----- EXCERPTED DATA
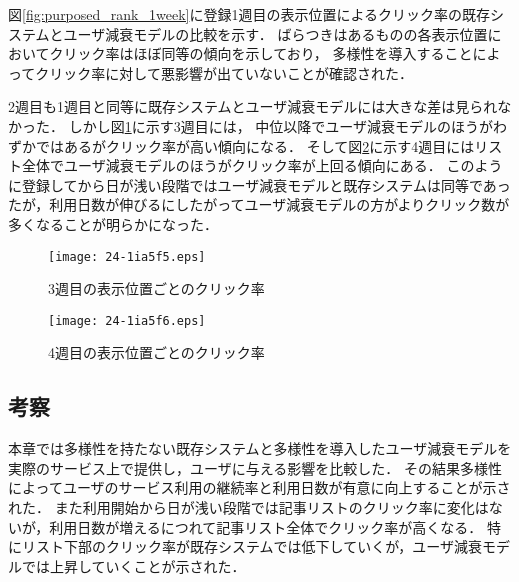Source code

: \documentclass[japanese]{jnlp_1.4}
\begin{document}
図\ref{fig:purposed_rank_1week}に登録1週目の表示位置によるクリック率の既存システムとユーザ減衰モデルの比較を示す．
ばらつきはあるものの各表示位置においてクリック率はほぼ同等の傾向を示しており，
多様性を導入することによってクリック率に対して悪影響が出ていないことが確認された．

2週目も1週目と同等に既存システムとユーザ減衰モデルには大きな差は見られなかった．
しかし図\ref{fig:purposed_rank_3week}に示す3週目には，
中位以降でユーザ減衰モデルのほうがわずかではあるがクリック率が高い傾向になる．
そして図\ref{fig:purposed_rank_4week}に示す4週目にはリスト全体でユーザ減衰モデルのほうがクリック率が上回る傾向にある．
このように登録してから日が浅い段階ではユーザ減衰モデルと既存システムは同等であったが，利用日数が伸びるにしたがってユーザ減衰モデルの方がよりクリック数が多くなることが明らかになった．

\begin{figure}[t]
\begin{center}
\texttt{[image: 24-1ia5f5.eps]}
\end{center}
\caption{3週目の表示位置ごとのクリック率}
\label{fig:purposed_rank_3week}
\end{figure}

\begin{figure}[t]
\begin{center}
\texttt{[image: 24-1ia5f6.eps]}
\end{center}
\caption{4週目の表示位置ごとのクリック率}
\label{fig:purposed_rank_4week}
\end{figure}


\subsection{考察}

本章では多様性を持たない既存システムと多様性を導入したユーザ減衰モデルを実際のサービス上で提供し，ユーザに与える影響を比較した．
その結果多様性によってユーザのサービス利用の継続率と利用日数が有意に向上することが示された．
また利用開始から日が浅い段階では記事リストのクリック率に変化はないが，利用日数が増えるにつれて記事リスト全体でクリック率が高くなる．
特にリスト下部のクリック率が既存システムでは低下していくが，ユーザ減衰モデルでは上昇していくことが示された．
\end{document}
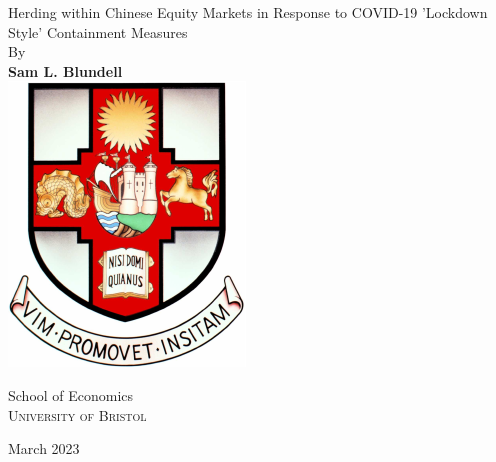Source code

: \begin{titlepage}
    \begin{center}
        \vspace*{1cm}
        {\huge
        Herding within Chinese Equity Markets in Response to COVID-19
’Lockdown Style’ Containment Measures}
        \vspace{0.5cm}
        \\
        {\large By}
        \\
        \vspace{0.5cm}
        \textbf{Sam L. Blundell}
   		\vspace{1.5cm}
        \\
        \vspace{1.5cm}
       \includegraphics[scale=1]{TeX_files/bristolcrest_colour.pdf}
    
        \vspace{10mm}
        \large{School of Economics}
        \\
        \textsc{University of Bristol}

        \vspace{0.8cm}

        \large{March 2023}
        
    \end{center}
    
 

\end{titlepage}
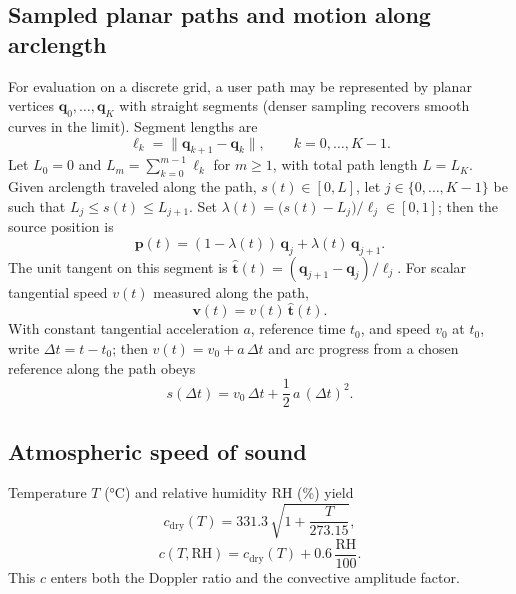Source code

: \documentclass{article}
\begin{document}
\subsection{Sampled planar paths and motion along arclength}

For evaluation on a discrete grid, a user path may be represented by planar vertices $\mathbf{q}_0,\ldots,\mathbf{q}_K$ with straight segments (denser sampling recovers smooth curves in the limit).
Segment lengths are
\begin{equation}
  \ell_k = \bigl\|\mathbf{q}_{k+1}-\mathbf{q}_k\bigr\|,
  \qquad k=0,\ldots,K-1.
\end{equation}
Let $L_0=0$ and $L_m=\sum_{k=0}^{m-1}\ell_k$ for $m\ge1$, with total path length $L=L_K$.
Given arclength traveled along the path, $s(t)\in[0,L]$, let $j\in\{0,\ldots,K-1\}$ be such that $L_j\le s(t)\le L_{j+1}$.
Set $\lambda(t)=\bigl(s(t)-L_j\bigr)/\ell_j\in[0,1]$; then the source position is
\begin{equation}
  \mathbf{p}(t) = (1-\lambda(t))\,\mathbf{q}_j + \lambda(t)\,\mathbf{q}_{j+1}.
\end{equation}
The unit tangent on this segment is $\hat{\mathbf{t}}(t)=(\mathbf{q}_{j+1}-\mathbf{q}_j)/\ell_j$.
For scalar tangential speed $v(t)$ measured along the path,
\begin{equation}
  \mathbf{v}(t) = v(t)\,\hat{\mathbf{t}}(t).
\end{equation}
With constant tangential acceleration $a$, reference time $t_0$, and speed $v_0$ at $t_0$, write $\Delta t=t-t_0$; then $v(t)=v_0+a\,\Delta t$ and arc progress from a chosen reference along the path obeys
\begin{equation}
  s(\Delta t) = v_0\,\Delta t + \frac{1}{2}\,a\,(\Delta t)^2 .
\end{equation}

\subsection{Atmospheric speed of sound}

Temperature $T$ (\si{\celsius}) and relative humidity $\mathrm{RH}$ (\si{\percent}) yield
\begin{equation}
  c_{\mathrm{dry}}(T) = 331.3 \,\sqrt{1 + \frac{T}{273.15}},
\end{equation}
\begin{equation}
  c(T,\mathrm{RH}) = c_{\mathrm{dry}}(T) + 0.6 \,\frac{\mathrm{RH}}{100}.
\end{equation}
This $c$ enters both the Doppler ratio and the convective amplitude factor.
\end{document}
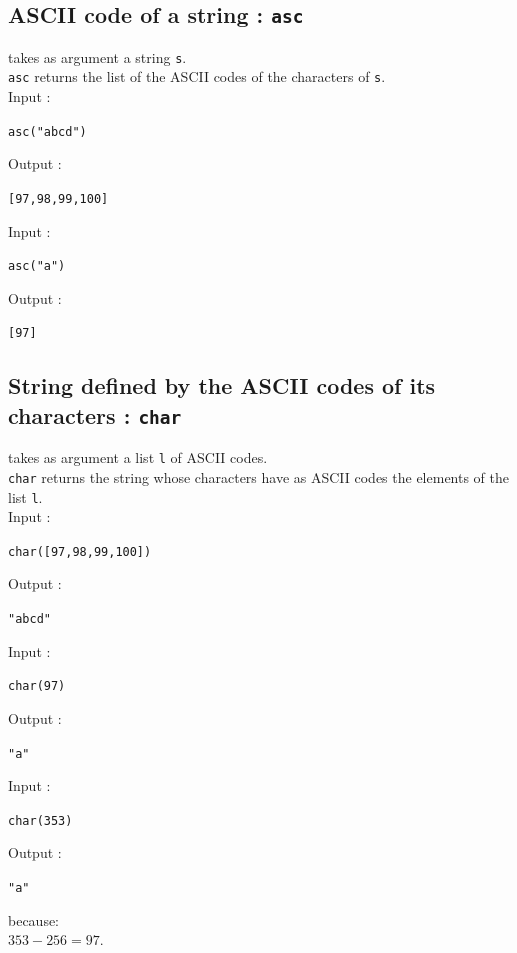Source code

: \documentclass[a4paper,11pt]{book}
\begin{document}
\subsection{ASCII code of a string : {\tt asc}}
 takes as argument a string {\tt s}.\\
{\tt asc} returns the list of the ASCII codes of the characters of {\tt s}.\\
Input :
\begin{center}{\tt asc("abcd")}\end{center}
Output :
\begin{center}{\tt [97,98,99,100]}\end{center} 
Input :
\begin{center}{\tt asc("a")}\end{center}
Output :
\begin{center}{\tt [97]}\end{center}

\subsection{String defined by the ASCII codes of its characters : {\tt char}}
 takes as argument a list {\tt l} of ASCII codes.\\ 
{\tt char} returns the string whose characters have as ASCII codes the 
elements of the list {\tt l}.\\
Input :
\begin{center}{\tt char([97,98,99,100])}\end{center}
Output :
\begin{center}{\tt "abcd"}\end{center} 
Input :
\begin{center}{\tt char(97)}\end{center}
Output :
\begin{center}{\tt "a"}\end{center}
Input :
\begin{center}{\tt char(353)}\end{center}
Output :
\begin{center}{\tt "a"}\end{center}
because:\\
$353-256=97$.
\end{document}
----------
> **WORK INSTRUCTION**
All lines of the data that hold "then" need to be copied.

> **TASK ANSWER**
Set $\lambda(t)=\bigl(s(t)-L_j\bigr)/\ell_j\in[0,1]$; then the source position is
With constant tangential acceleration $a$, reference time $t_0$, and speed $v_0$ at $t_0$, write $\Delta t=t-t_0$; then $v(t)=v_0+a\,\Delta t$ and arc progress from a chosen reference along the path obeys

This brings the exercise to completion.